Ethernet

Most of us use Ethernet in some way or another. Ethernet describes a family of wired computer networking technologies. While most of us opt for Wi-Fi due to convenience reasons, Ethernet powers the servers and data centers which deliver the services we enjoy.

A Typical Switch

I’ve always wondered what goes on after I plug in a CAT 5E cable into my switch. Previously, it would be a simple matter of plug-and-play (or plug and PuTTY in). Having recently learnt about Operating Systems, Digital Signal Processing, Communication Systems and Computer Architecture through courses at Imperial, combined with hands-on experience with Software Defined Networking and some exposure to 5G core through my work at AWS, I thought it would be time to re-examine this phenomenon. I also recently chanced upon Container Network Operating Systems and the SONiC ecosystem, which made me rediscover my interest in networking.

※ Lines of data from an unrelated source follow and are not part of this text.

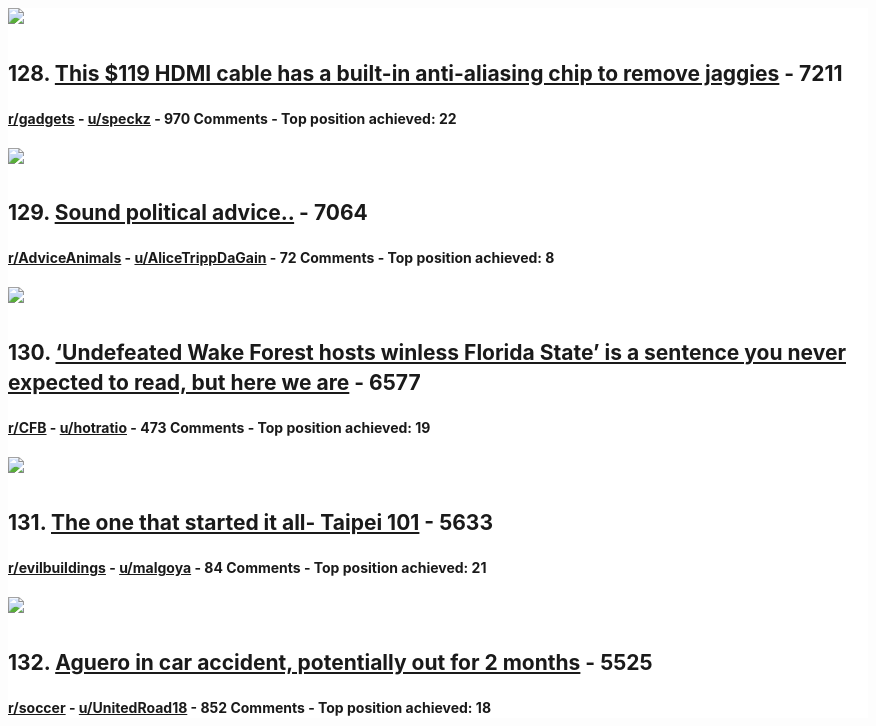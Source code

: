 <a href="https://i.imgur.com/1LnJmYS.gifv"><img src="https://b.thumbs.redditmedia.com/Zbjg1ZeKQ1hagPhdKjo003EhUPOoPFB8t6ljqmUBpbY.jpg"></img></a>

## 128. [This $119 HDMI cable has a built-in anti-aliasing chip to remove jaggies](http://reddit.com/r/gadgets/comments/7375wq/this_119_hdmi_cable_has_a_builtin_antialiasing/) - 7211
#### [r/gadgets](http://reddit.com/r/gadgets) - [u/speckz](http://reddit.com/u/speckz) - 970 Comments - Top position achieved: 22

<a href="http://www.pcgamer.com/this-119-hdmi-cable-has-a-built-in-anti-aliasing-chip-to-remove-jaggies/"><img src="https://a.thumbs.redditmedia.com/11DIrfhQTkqOLm-b-aXDn_Xv57RQsI0s2kBmZqvdND0.jpg"></img></a>

## 129. [Sound political advice..](http://reddit.com/r/AdviceAnimals/comments/736f1o/sound_political_advice/) - 7064
#### [r/AdviceAnimals](http://reddit.com/r/AdviceAnimals) - [u/AliceTrippDaGain](http://reddit.com/u/AliceTrippDaGain) - 72 Comments - Top position achieved: 8

<a href="https://i.imgur.com/NGE7JWP.jpg"><img src="https://b.thumbs.redditmedia.com/l5zvf9T2gsQxxlAnuSgWncwCgGQxp6w9KSwZllv3TdU.jpg"></img></a>

## 130. [‘Undefeated Wake Forest hosts winless Florida State’ is a sentence you never expected to read, but here we are](http://reddit.com/r/CFB/comments/739fgn/undefeated_wake_forest_hosts_winless_florida/) - 6577
#### [r/CFB](http://reddit.com/r/CFB) - [u/hotratio](http://reddit.com/u/hotratio) - 473 Comments - Top position achieved: 19

<a href="https://www.sbnation.com/college-football/2017/9/29/16384070/florida-state-wake-forest-2017-game-records"><img src="https://b.thumbs.redditmedia.com/t8vd3Oz0YWuF1fTuIxyvBlkdXVfiHb295Wx_t77FQmU.jpg"></img></a>

## 131. [The one that started it all- Taipei 101](http://reddit.com/r/evilbuildings/comments/73atvu/the_one_that_started_it_all_taipei_101/) - 5633
#### [r/evilbuildings](http://reddit.com/r/evilbuildings) - [u/malgoya](http://reddit.com/u/malgoya) - 84 Comments - Top position achieved: 21

<a href="https://i.imgur.com/PPjgIND.jpg"><img src="https://b.thumbs.redditmedia.com/ChtBkYhRQ-70LiqRtMaWlRMQh-mJJvEkU4aoQ6E9Z7E.jpg"></img></a>

## 132. [Aguero in car accident, potentially out for 2 months](http://reddit.com/r/soccer/comments/734r9p/aguero_in_car_accident_potentially_out_for_2/) - 5525
#### [r/soccer](http://reddit.com/r/soccer) - [u/UnitedRoad18](http://reddit.com/u/UnitedRoad18) - 852 Comments - Top position achieved: 18
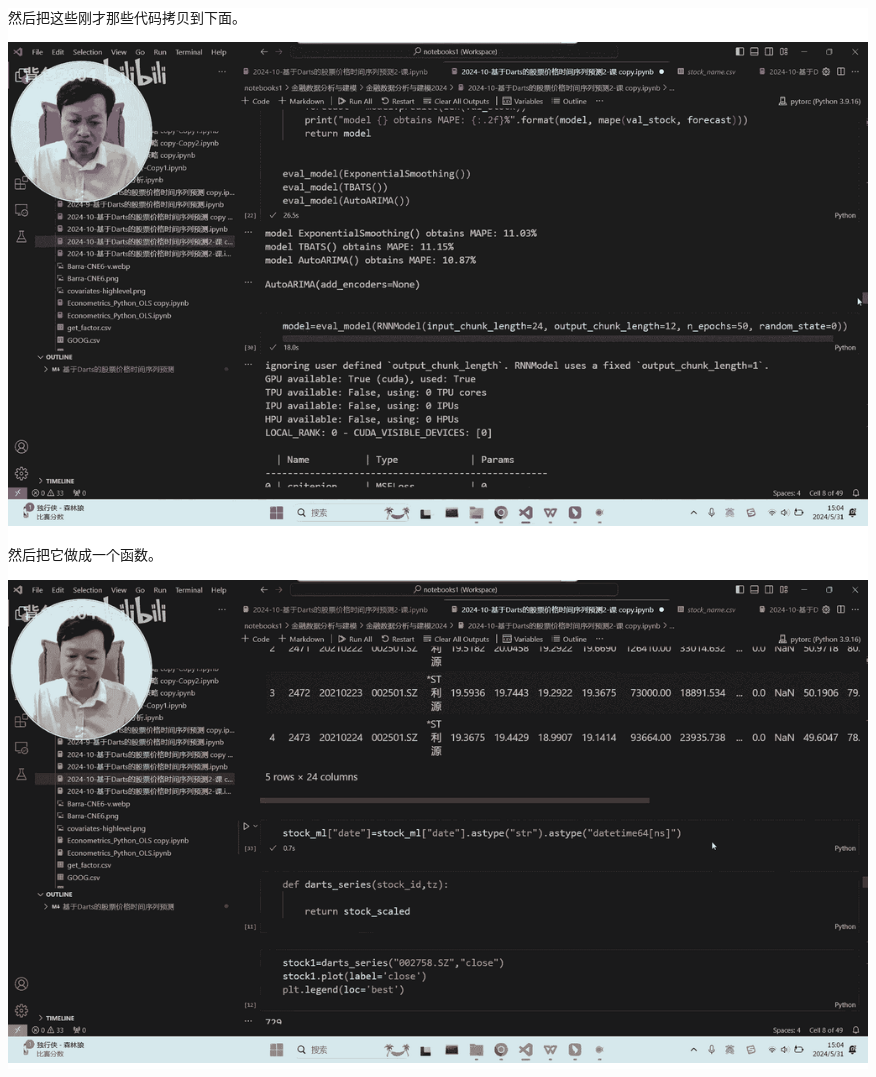 然后把这些刚才那些代码拷贝到下面。

![](img/53f93c718a34b2003e314f0e86b21c7d_42.png)

然后把它做成一个函数。

![](img/53f93c718a34b2003e314f0e86b21c7d_44.png)
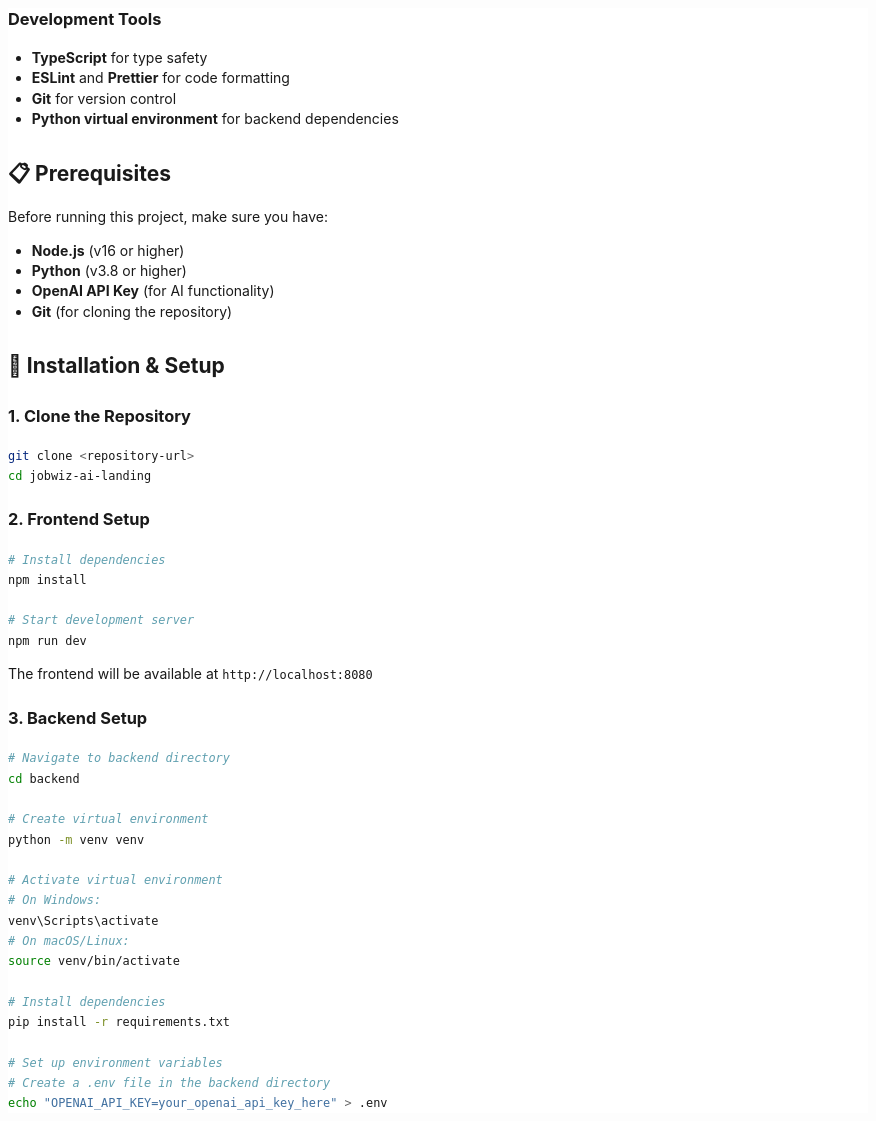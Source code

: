### Development Tools
- **TypeScript** for type safety
- **ESLint** and **Prettier** for code formatting
- **Git** for version control
- **Python virtual environment** for backend dependencies

## 📋 Prerequisites

Before running this project, make sure you have:

- **Node.js** (v16 or higher)
- **Python** (v3.8 or higher)
- **OpenAI API Key** (for AI functionality)
- **Git** (for cloning the repository)

## 🚀 Installation & Setup

### 1. Clone the Repository
```bash
git clone <repository-url>
cd jobwiz-ai-landing
```

### 2. Frontend Setup
```bash
# Install dependencies
npm install

# Start development server
npm run dev
```

The frontend will be available at `http://localhost:8080`

### 3. Backend Setup
```bash
# Navigate to backend directory
cd backend

# Create virtual environment
python -m venv venv

# Activate virtual environment
# On Windows:
venv\Scripts\activate
# On macOS/Linux:
source venv/bin/activate

# Install dependencies
pip install -r requirements.txt

# Set up environment variables
# Create a .env file in the backend directory
echo "OPENAI_API_KEY=your_openai_api_key_here" > .env
```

Do note that this post can get quite lengthy. I recommend you use the table of contents and jump to the respective OSI layer that you are interested in.

Network Interface Card

The critical bit that I did not know about before college was the role of the Network Interface Card (NIC). NICs are hardware components that connect a computer or device to a network. It provides an interface between the device and network medium, enabling data to be transmitted and received. While NICs operate on Layer 2 of the OSI Model, they interrupt the CPU and interact with drivers, which interface with the operating system - so they actually have impact across different OSI layers.

A Network Interface Card

Interestingly, Virtual Machines (VMs) also have NICs - virtual ones (vNIC). Virtualisation emulates hardware components, including network adapters. Hypervisors create a virtual switch that handles communication between VMs and the physical network, with each vNIC connected to the virtual switch. Containers too have virtual network interfaces, which I previously worked with when I set up a docker network for my Year 2 Project. When a Docker container is created and a network is specified (think Docker Compose), Docker sets up a pair of virtual Ethernet interfaces, with one end attached to the Docker host network namespace, and the other inside the container network namespace.

Layer 1 - Physical

Back to the journey of a frame. We will explain this using the OSI layers as a framework - the benefit is that we can separate each layer and each layer doesn’t depend on other layers. Think of a CAT 5e cable plugged into a switch. Now, raw electrical signals representing the Ethernet frame are received by the NIC in the switch (a frame is, like most data, fundamentally 0s and 1s). These signals are transmitted over physical medium - copper wires in this case. This section explains how the NIC hardware processes signals to extract bits that contain the Ethernet frame.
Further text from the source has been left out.